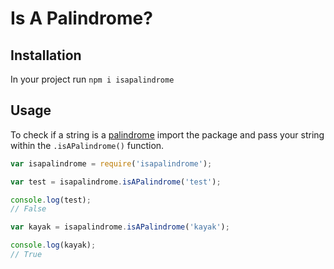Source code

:# Is A Palindrome?

## Installation

In your project run `npm i isapalindrome`

## Usage

To check if a string is a [palindrome](https://en.wikipedia.org/wiki/Palindrome "Wikipedia page for Palindrome") import the package and pass your string within the `.isAPalindrome()` function.

```js
var isapalindrome = require('isapalindrome');

var test = isapalindrome.isAPalindrome('test');

console.log(test);
// False

var kayak = isapalindrome.isAPalindrome('kayak');

console.log(kayak);
// True
```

******

* [TASK GOAL] Which lines run from the one containing "Is A Palindrome?" through the end of the material? Output exactly those lines and no others.

* [RESPONSE AREA]
:# Is A Palindrome?

## Installation

In your project run `npm i isapalindrome`

## Usage

To check if a string is a [palindrome](https://en.wikipedia.org/wiki/Palindrome "Wikipedia page for Palindrome") import the package and pass your string within the `.isAPalindrome()` function.

```js
var isapalindrome = require('isapalindrome');

var test = isapalindrome.isAPalindrome('test');

console.log(test);
// False

var kayak = isapalindrome.isAPalindrome('kayak');

console.log(kayak);
// True
```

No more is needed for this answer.